It would be sufficient to convince
unprejudiced readers of the falseness of this supposition, if I should
only show (as I hope I shall in the following parts of this Discourse)
how men, barely by the use of their natural faculties, may attain to
all the knowledge they have, without the help of any innate
impressions; and may arrive at certainty, without any such original
notions or principles. For I imagine any one will easily grant that it
would be impertinent to suppose the ideas of colours innate in a
creature to whom God hath given sight, and a power to receive them
by the eyes from external objects: and no less unreasonable would it
be to attribute several truths to the impressions of nature, and
innate characters, when we may observe in ourselves faculties fit to
attain as easy and certain knowledge of them as if they were
originally imprinted on the mind.
But because a man is not permitted without censure to follow his own
thoughts in the search of truth, when they lead him ever so little out
of the common road, I shall set down the reasons that made me doubt of
the truth of that opinion, as an excuse for my mistake, if I be in
one; which I leave to be considered by those who, with me, dispose
themselves to embrace truth wherever they find it.

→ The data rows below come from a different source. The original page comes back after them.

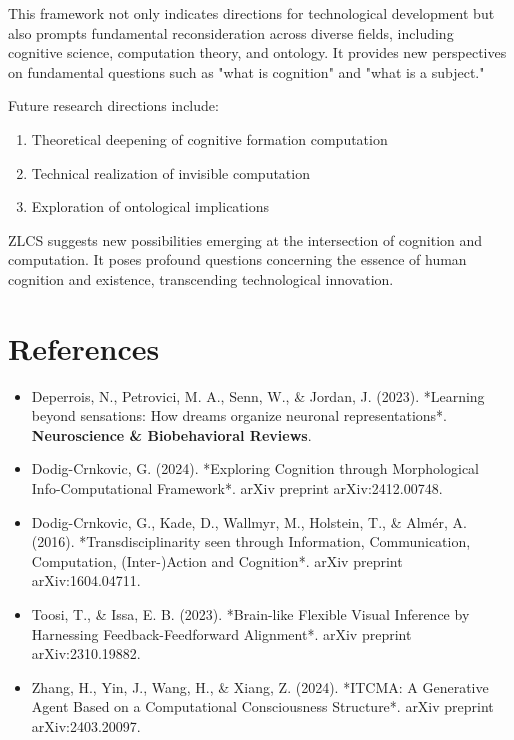 \documentclass{article}
\begin{document}
This framework not only indicates directions for technological development but also prompts fundamental reconsideration across diverse fields, including cognitive science, computation theory, and ontology. It provides new perspectives on fundamental questions such as "what is cognition" and "what is a subject."

Future research directions include:
\begin{enumerate}
    \item Theoretical deepening of cognitive formation computation
    \item Technical realization of invisible computation
    \item Exploration of ontological implications
\end{enumerate}

ZLCS suggests new possibilities emerging at the intersection of cognition and computation. It poses profound questions concerning the essence of human cognition and existence, transcending technological innovation.

\section*{References}

\begin{itemize}
    \item Deperrois, N., Petrovici, M. A., Senn, W., \& Jordan, J. (2023). *Learning beyond sensations: How dreams organize neuronal representations*. \textbf{Neuroscience \& Biobehavioral Reviews}.
    \item Dodig-Crnkovic, G. (2024). *Exploring Cognition through Morphological Info-Computational Framework*. arXiv preprint arXiv:2412.00748.
    \item Dodig-Crnkovic, G., Kade, D., Wallmyr, M., Holstein, T., \& Almér, A. (2016). *Transdisciplinarity seen through Information, Communication, Computation, (Inter-)Action and Cognition*. arXiv preprint arXiv:1604.04711.
    \item Toosi, T., \& Issa, E. B. (2023). *Brain-like Flexible Visual Inference by Harnessing Feedback-Feedforward Alignment*. arXiv preprint arXiv:2310.19882.
    \item Zhang, H., Yin, J., Wang, H., \& Xiang, Z. (2024). *ITCMA: A Generative Agent Based on a Computational Consciousness Structure*. arXiv preprint arXiv:2403.20097.
\end{itemize}
\end{document}
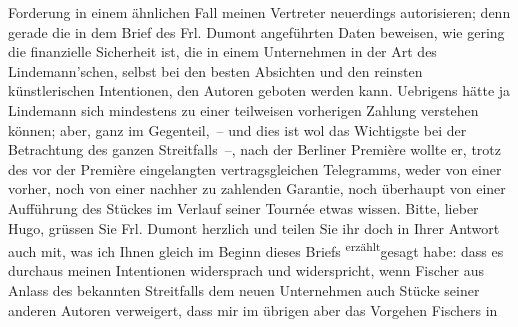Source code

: \begin{ledgroupsized}[t]{13cm}
               Forderung in einem ähnlichen Fall meinen Vertreter neuerdings autorisieren; denn
               gerade die in dem Brief des Frl. Dumont
               angeführten Daten beweisen, wie gering die finanzielle Sicherheit ist, die in einem
               Unternehmen in der Art des Lindemann’schen,
               selbst bei den besten Absichten und den reinsten künstlerischen Intentionen, den
               Autoren geboten werden kann.\pend
           \pstart
           Uebrigens hätte ja Lindemann sich mindestens
               zu einer teilweisen vorherigen Zahlung verstehen können; aber, ganz im Gegenteil, –
               und dies ist wol das Wichtigste bei der Betrachtung des ganzen Streitfalls –, nach
               der Berliner Première wollte er, trotz des vor
               der Première eingelangten vertragsgleichen Telegramms, weder von einer vorher, noch
               von einer nachher zu zahlenden Garantie, noch überhaupt von einer Aufführung des Stückes im Verlauf seiner
               Tournée etwas wissen.\pend
           \pstart
           {\pb}Bitte, lieber Hugo, grüssen Sie Frl. Dumont herzlich und teilen Sie ihr doch in
               Ihrer Antwort auch mit, was ich Ihnen gleich im Beginn dieses Briefs \substVorne{}\textsuperscript{erzählt}{\allowbreak}\substDazwischen{}gesagt\substHinten{} habe: dass es durchaus meinen Intentionen widersprach und widerspricht, wenn
                  Fischer aus Anlass des bekannten
               Streitfalls dem neuen Unternehmen auch Stücke seiner anderen Autoren verweigert, dass
               mir im übrigen aber das Vorgehen Fischers in

\end{ledgroupsized}

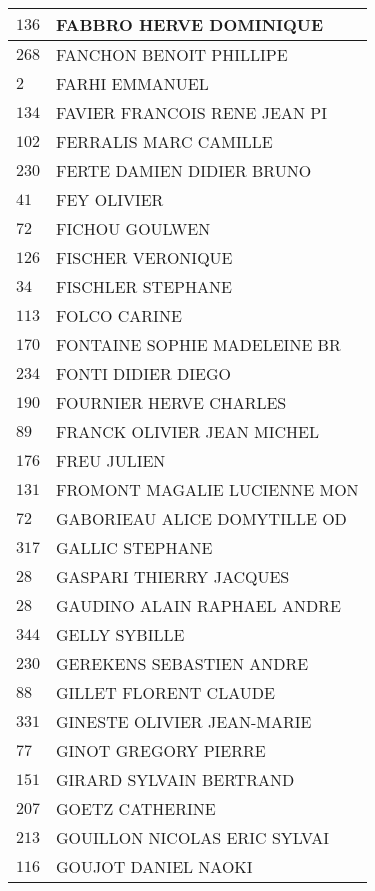 \begin{xltabular}{\linewidth}{|l|X|}
    \hline
    $136$ & FABBRO HERVE DOMINIQUE \\
    \hline
    $268$ & FANCHON BENOIT PHILLIPE \\
    \hline
    $2$ & FARHI EMMANUEL \\
    \hline
    $134$ & FAVIER FRANCOIS RENE JEAN PI \\
    \hline
    $102$ & FERRALIS MARC CAMILLE \\
    \hline
    $230$ & FERTE DAMIEN DIDIER BRUNO \\
    \hline
    $41$ & FEY OLIVIER \\
    \hline
    $72$ & FICHOU GOULWEN \\
    \hline
    $126$ & FISCHER VERONIQUE \\
    \hline
    $34$ & FISCHLER STEPHANE \\
    \hline
    $113$ & FOLCO CARINE \\
    \hline
    $170$ & FONTAINE SOPHIE MADELEINE BR \\
    \hline
    $234$ & FONTI DIDIER DIEGO \\
    \hline
    $190$ & FOURNIER HERVE CHARLES \\
    \hline
    $89$ & FRANCK OLIVIER JEAN MICHEL \\
    \hline
    $176$ & FREU JULIEN \\
    \hline
    $131$ & FROMONT MAGALIE LUCIENNE MON \\
    \hline
    $72$ & GABORIEAU ALICE DOMYTILLE OD \\
    \hline
    $317$ & GALLIC STEPHANE \\
    \hline
    $28$ & GASPARI THIERRY JACQUES \\
    \hline
    $28$ & GAUDINO ALAIN RAPHAEL ANDRE \\
    \hline
    $344$ & GELLY SYBILLE \\
    \hline
    $230$ & GEREKENS SEBASTIEN ANDRE \\
    \hline
    $88$ & GILLET FLORENT CLAUDE \\
    \hline
    $331$ & GINESTE OLIVIER JEAN-MARIE \\
    \hline
    $77$ & GINOT GREGORY PIERRE \\
    \hline
    $151$ & GIRARD SYLVAIN BERTRAND \\
    \hline
    $207$ & GOETZ CATHERINE \\
    \hline
    $213$ & GOUILLON NICOLAS ERIC SYLVAI \\
    \hline
    $116$ & GOUJOT DANIEL NAOKI \\

\end{xltabular}
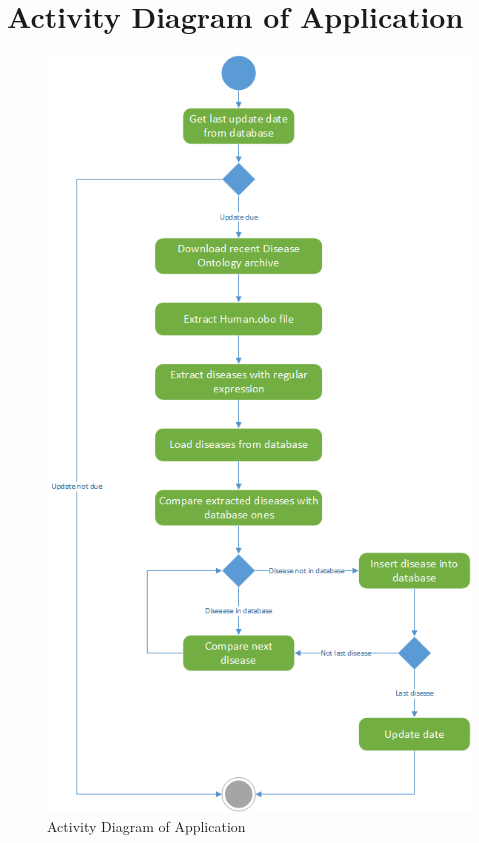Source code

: \chapter{Activity Diagram of Application}
\label{Anhang_AktivDiaRUBBauteilerkennung}
\begin{figure}[H]
\centering
\includegraphics[scale=0.75]{bilder/Aktivitaetsdiagramm_Grundliegenderablauf.png}
\caption{Activity Diagram of Application}
\end{figure}

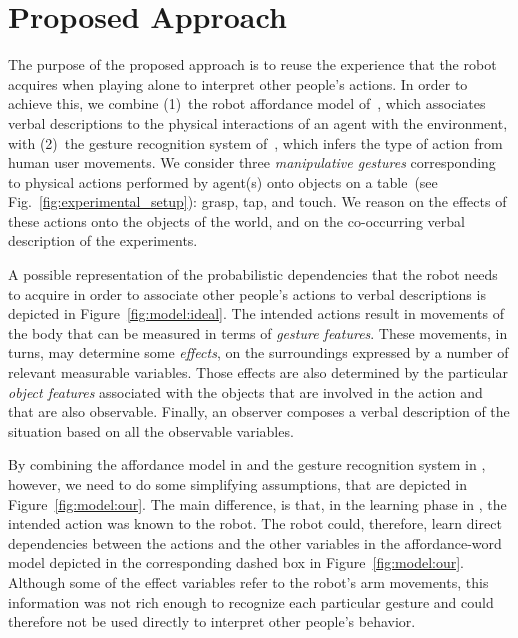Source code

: \section{Proposed Approach}
The purpose of the proposed approach is to reuse the experience that the robot acquires when playing alone to interpret other people's actions.
In order to achieve this, we combine (1)~the robot affordance model of~\cite{salvi:2012:smcb}, which associates verbal descriptions to the physical interactions of an agent with the environment, with (2)~the gesture recognition system of~\cite{saponaro:2013:crhri}, which infers the type of action from human user movements.
We consider three \emph{manipulative gestures} corresponding to physical actions performed by agent(s) onto objects on a table~(see Fig.~\ref{fig:experimental_setup}): grasp, tap, and touch.
We reason on the effects of these actions onto the objects of the world, and on the co-occurring verbal description of the experiments.

A possible representation of the probabilistic dependencies that the robot needs to acquire in order to associate other people's actions to verbal descriptions is depicted in Figure~\ref{fig:model:ideal}.
The intended actions result in movements of the body that can be measured in terms of \emph{gesture features}.
These movements, in turns, may determine some \emph{effects}, on the surroundings expressed by a number of relevant measurable variables.
Those effects are also determined by the particular \emph{object features} associated with the objects that are involved in the action and that are also observable.
Finally, an observer composes a verbal description of the situation based on all the observable variables.

By combining the affordance model in \cite{salvi:2012:smcb} and the gesture recognition system in \cite{saponaro:2013:crhri}, however, we need to do some simplifying assumptions, that are depicted in Figure~\ref{fig:model:our}.
The main difference, is that, in the learning phase in \cite{salvi:2012:smcb}, the intended action was known to the robot.
The robot could, therefore, learn direct dependencies between the actions and the other variables in the affordance-word model depicted in the corresponding dashed box in Figure~\ref{fig:model:our}.
Although some of the effect variables refer to the robot's arm movements, this information was not rich enough to recognize each particular gesture and could therefore not be used directly to interpret other people's behavior.

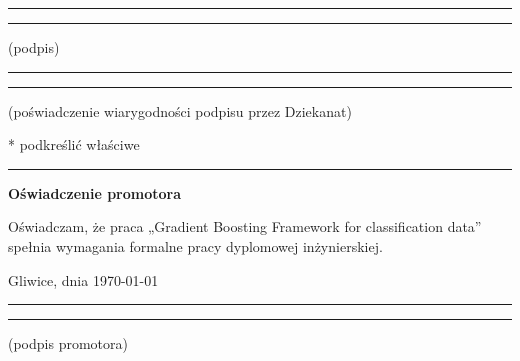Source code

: \documentclass[a4paper,twoside,12pt]{book}
\newcounter{PagesWithoutNumbers}
\newcommand{\Title}{Gradient Boosting Framework for classification data}
\begin{document}
\vfill

\rule{0.5\textwidth}{0cm}\dotfill

\rule{0.5\textwidth}{0cm}
\begin{minipage}{0.45\textwidth}
{\begin{center}(podpis)\end{center}}
\end{minipage}

\vfill

\rule{0.5\textwidth}{0cm}\dotfill

\rule{0.5\textwidth}{0cm}
\begin{minipage}{0.45\textwidth}
{\begin{center}\rule{0mm}{5mm}(poświadczenie wiarygodności podpisu przez Dziekanat)\end{center}}
\end{minipage}


\vfill

* podkreślić właściwe




\cleardoublepage

\rule{1cm}{0cm}

\vfill

\begin{center}
\Large\bfseries Oświadczenie promotora
\end{center}

\vfill

Oświadczam, że praca „\Title” spełnia wymagania formalne pracy dyplomowej inżynierskiej.

\vfill



\vfill

Gliwice, dnia {\today}

\rule{0.5\textwidth}{0cm}\dotfill

\rule{0.5\textwidth}{0cm}
\begin{minipage}{0.45\textwidth}
{\begin{center}(podpis promotora)\end{center}}
\end{minipage}

\vfill



\cleardoublepage


\pagestyle{onlyPageNumbers}
\tableofcontents

\setcounter{PagesWithoutNumbers}{\value{page}}
\mainmatter
\pagestyle{PageNumbersChapterTitles}
\end{document}
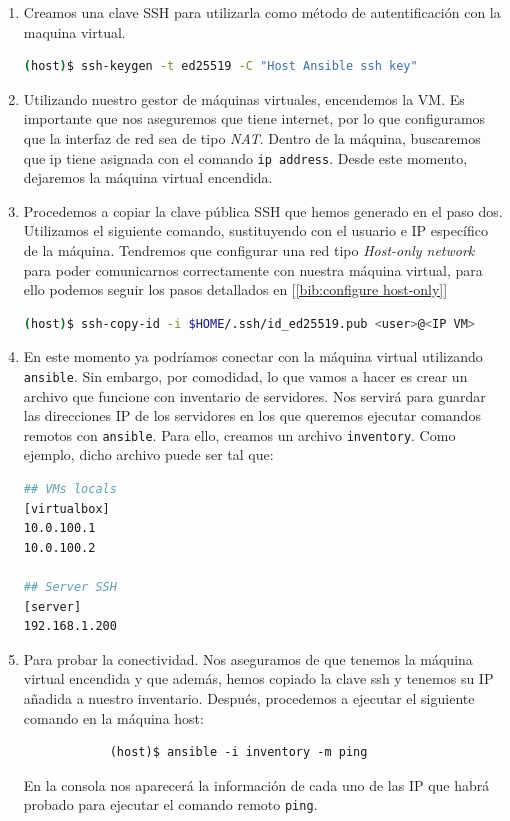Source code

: \documentclass[12pt]{article}
\begin{document}
\begin{enumerate}
		\item Creamos una clave SSH para utilizarla como método de autentificación con la maquina virtual. 
		\begin{lstlisting}[language=Bash, caption={Crear clave SSH para autenticación en VM}]
(host)$ ssh-keygen -t ed25519 -C "Host Ansible ssh key"
		\end{lstlisting}
		
		\pagebreak
		
		\item Utilizando nuestro gestor de máquinas virtuales, encendemos la VM. Es importante que nos aseguremos que tiene internet, por lo que configuramos que la interfaz de red sea de tipo \textit{NAT}. Dentro de la máquina, buscaremos que ip tiene asignada con el comando \texttt{ip address}. Desde este momento, dejaremos la máquina virtual encendida.
		
		\item Procedemos a copiar la clave pública SSH que hemos generado en el paso dos. Utilizamos el siguiente comando, sustituyendo con el usuario e IP específico de la máquina. Tendremos que configurar una red tipo \textit{Host-only network} para poder comunicarnos correctamente con nuestra máquina virtual, para ello podemos seguir los pasos detallados en [\ref{bib:configure host-only}]
		\begin{lstlisting}[language=Bash, caption={Copiar clave pública de \texttt{ansible} a VM}]
(host)$ ssh-copy-id -i $HOME/.ssh/id_ed25519.pub <user>@<IP VM>
		\end{lstlisting}

		\item En este momento ya podríamos conectar con la máquina virtual utilizando \texttt{ansible}. Sin embargo, por comodidad, lo que vamos a hacer es crear un archivo que funcione con inventario de servidores. Nos servirá para guardar las direcciones IP de los servidores en los que queremos ejecutar comandos remotos con \texttt{ansible}. Para ello, creamos un archivo \texttt{inventory}. Como ejemplo, dicho archivo puede ser tal que:
		\begin{lstlisting}[language=Bash, caption={Contenido del archivo \texttt{inventory} de \texttt{ansible}}]
## VMs locals 
[virtualbox]
10.0.100.1
10.0.100.2
			
## Server SSH
[server]
192.168.1.200
		\end{lstlisting}
		
		\item Para probar la conectividad. Nos aseguramos de que tenemos la máquina virtual encendida y que además, hemos copiado la clave ssh y tenemos su IP añadida a nuestro inventario. Después, procedemos a ejecutar el siguiente comando en la máquina host:
		\begin{verbatim}
			(host)$ ansible -i inventory -m ping
		\end{verbatim}
		\noindent En la consola nos aparecerá la información de cada uno de las IP que habrá probado para ejecutar el comando remoto \texttt{ping}.
	\end{enumerate}
	
\end{document}
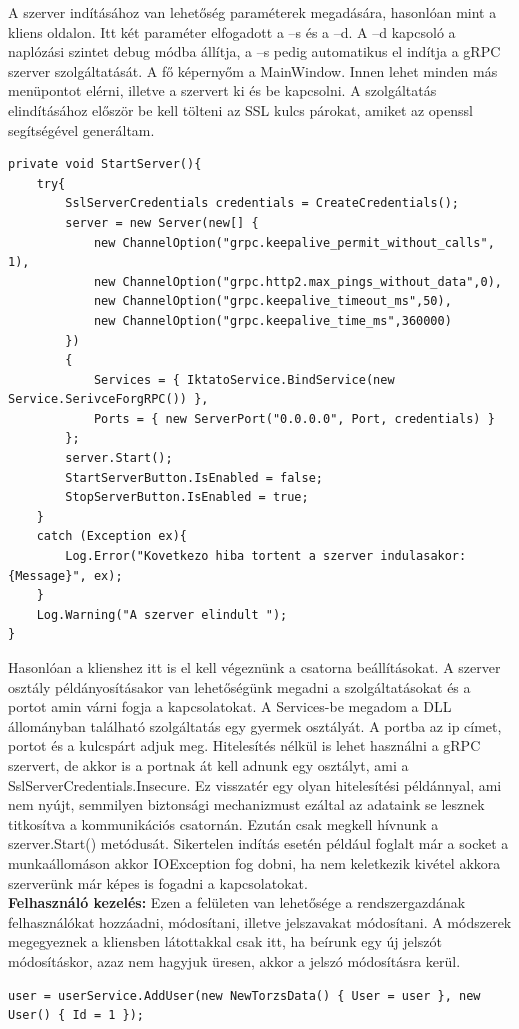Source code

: \documentclass[
]{thesis-ekf}
\theoremstyle{definition}
\theoremstyle{remark}
\begin{document}
A szerver indításához van lehetőség paraméterek megadására, hasonlóan mint a kliens oldalon. Itt két paraméter elfogadott a –s és a –d. A –d kapcsoló a naplózási szintet debug módba állítja, a –s pedig automatikus el indítja a gRPC szerver szolgáltatását. A fő képernyőm a MainWindow. Innen lehet minden más menüpontot elérni, illetve a szervert ki és be kapcsolni. A szolgáltatás elindításához először be kell tölteni az SSL kulcs párokat, amiket az openssl segítségével generáltam. 
\begin{lstlisting}
private void StartServer(){
	try{
		SslServerCredentials credentials = CreateCredentials();              
		server = new Server(new[] { 
			new ChannelOption("grpc.keepalive_permit_without_calls", 1),
			new ChannelOption("grpc.http2.max_pings_without_data",0),
			new ChannelOption("grpc.keepalive_timeout_ms",50),
			new ChannelOption("grpc.keepalive_time_ms",360000)
		})
		{
			Services = { IktatoService.BindService(new Service.SerivceForgRPC()) },
			Ports = { new ServerPort("0.0.0.0", Port, credentials) }     
		};   
		server.Start();
		StartServerButton.IsEnabled = false;
		StopServerButton.IsEnabled = true;
	}
	catch (Exception ex){
		Log.Error("Kovetkezo hiba tortent a szerver indulasakor: {Message}", ex);
	}
	Log.Warning("A szerver elindult ");
}

\end{lstlisting}
Hasonlóan a klienshez itt is el kell végeznünk a csatorna beállításokat. A szerver osztály példányosításakor van lehetőségünk megadni a szolgáltatásokat és a portot amin várni fogja a kapcsolatokat. A Services-be megadom a DLL állományban található szolgáltatás egy gyermek osztályát. A portba az ip címet, portot és a kulcspárt adjuk meg. Hitelesítés nélkül is lehet használni a gRPC szervert, de akkor is a portnak át kell adnunk egy osztályt, ami a SslServerCredentials.Insecure. Ez visszatér egy olyan hitelesítési példánnyal, ami nem nyújt, semmilyen biztonsági mechanizmust ezáltal az adataink se lesznek titkosítva a kommunikációs csatornán. Ezután csak megkell hívnunk a szerver.Start() metódusát. Sikertelen indítás esetén például foglalt már a socket a munkaállomáson akkor IOException fog dobni, ha nem keletkezik kivétel akkora szerverünk már képes is fogadni a kapcsolatokat.\\
\textbf{Felhasználó kezelés: }
Ezen a felületen van lehetősége a rendszergazdának felhasználókat hozzáadni, módosítani, illetve jelszavakat módosítani. A módszerek megegyeznek a kliensben látottakkal csak itt, ha beírunk egy új jelszót módosításkor, azaz nem hagyjuk üresen, akkor a jelszó módosításra kerül.
\begin{lstlisting}
user = userService.AddUser(new NewTorzsData() { User = user }, new User() { Id = 1 });
\end{lstlisting}
 
\end{document}
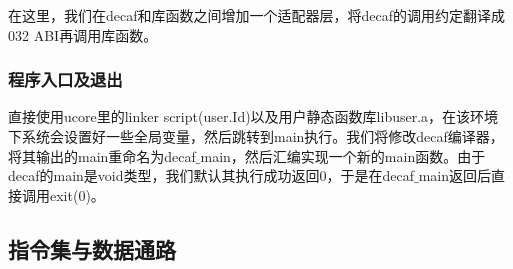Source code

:在这里，我们在decaf和库函数之间增加一个适配器层，将decaf的调用约定翻译成032 ABI再调用库函数。
\subsubsection{程序入口及退出}
直接使用ucore里的linker script(user.Id)以及用户静态函数库libuser.a，在该环境下系统会设置好一些全局变量，然后跳转到main执行。我们将修改decaf编译器，将其输出的main重命名为decaf$\_$main，然后汇编实现一个新的main函数。由于decaf的main是void类型，我们默认其执行成功返回0，于是在decaf$\_$main返回后直接调用exit(0)。
\subsection{指令集与数据通路}
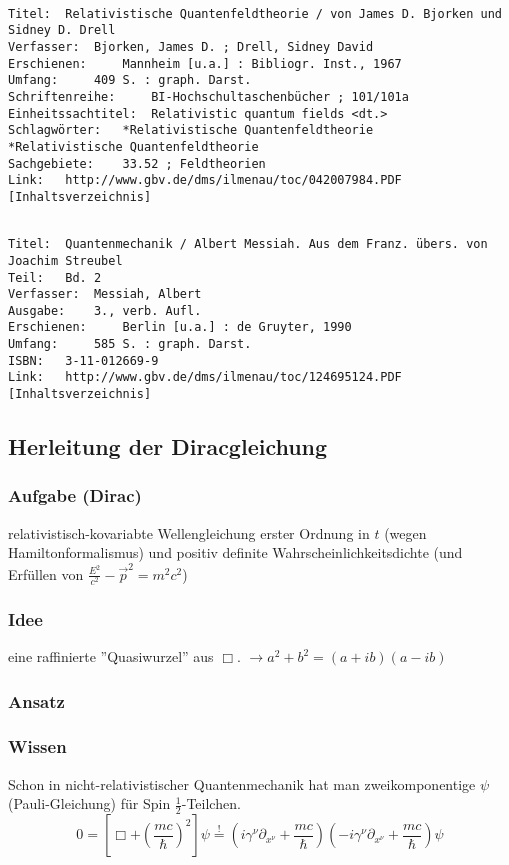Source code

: \documentclass[twoside,a4paper]{scrartcl}
\renewcommand{\1}{\mathds{1}}
\newcommand{\ra}{\rightarrow}
\begin{document}
\begin{tiny}
\begin{verbatim}

Titel: 	Relativistische Quantenfeldtheorie / von James D. Bjorken und Sidney D. Drell
Verfasser: 	Bjorken, James D. ; Drell, Sidney David
Erschienen: 	Mannheim [u.a.] : Bibliogr. Inst., 1967
Umfang: 	409 S. : graph. Darst.
Schriftenreihe: 	BI-Hochschultaschenbücher ; 101/101a
Einheitssachtitel: 	Relativistic quantum fields <dt.>
Schlagwörter: 	*Relativistische Quantenfeldtheorie
*Relativistische Quantenfeldtheorie
Sachgebiete: 	33.52 ; Feldtheorien
Link: 	http://www.gbv.de/dms/ilmenau/toc/042007984.PDF [Inhaltsverzeichnis]
\end{verbatim}
\end{tiny}


\begin{tiny}
\begin{verbatim}

Titel: 	Quantenmechanik / Albert Messiah. Aus dem Franz. übers. von Joachim Streubel
Teil: 	Bd. 2
Verfasser: 	Messiah, Albert
Ausgabe: 	3., verb. Aufl.
Erschienen: 	Berlin [u.a.] : de Gruyter, 1990
Umfang: 	585 S. : graph. Darst.
ISBN: 	3-11-012669-9
Link: 	http://www.gbv.de/dms/ilmenau/toc/124695124.PDF [Inhaltsverzeichnis]
\end{verbatim}
\end{tiny}


\subsection{Herleitung der Diracgleichung}
\subsubsection*{Aufgabe (Dirac)}
relativistisch-kovariabte Wellengleichung erster Ordnung in $t$ (wegen Hamiltonformalismus) und positiv definite Wahrscheinlichkeitsdichte (und Erfüllen von $\frac{E^2}{c^2}-\vec p^2=m^2c^2$)
\subsubsection*{Idee}
eine raffinierte ''Quasiwurzel'' aus $\Box$. $\ra a^2+b^2=(a+ib)(a-ib)$
\subsubsection*{Ansatz}
\subsubsection*{Wissen}
Schon in nicht-relativistischer Quantenmechanik hat man zweikomponentige $\psi$ (Pauli-Gleichung) für Spin $\frac{1}{2}$-Teilchen.
$$0=[\Box+(\frac{mc}{\hbar})^2]\psi\stackrel{!}{=} (i\gamma^\nu\partial_{x^\nu}+\frac{mc}{\hbar})(-i\gamma^\nu\partial_{x^\nu}+\frac{mc}{\hbar})\psi$$
\end{document}
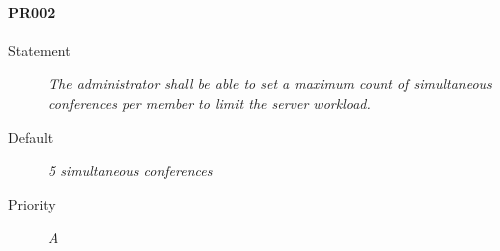\paragraph{PR002}
  \begin{description}
  \item [Statement] 
    \textit{ The administrator shall be able to set a maximum count of simultaneous conferences per member to limit the server workload.}
  \item [Default] \textit{5 simultaneous conferences}
  \item [Priority] \textit{A}
\end{description}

2. General assent the great argument. There is nothing more commonly
taken for granted than that there are certain principles, both
speculative and practical, (for they speak of both), universally
agreed upon by all mankind: which therefore, they argue, must needs be
the constant impressions which the souls of men receive in their first
beings, and which they bring into the world with them, as
necessarily and really as they do any of their inherent faculties.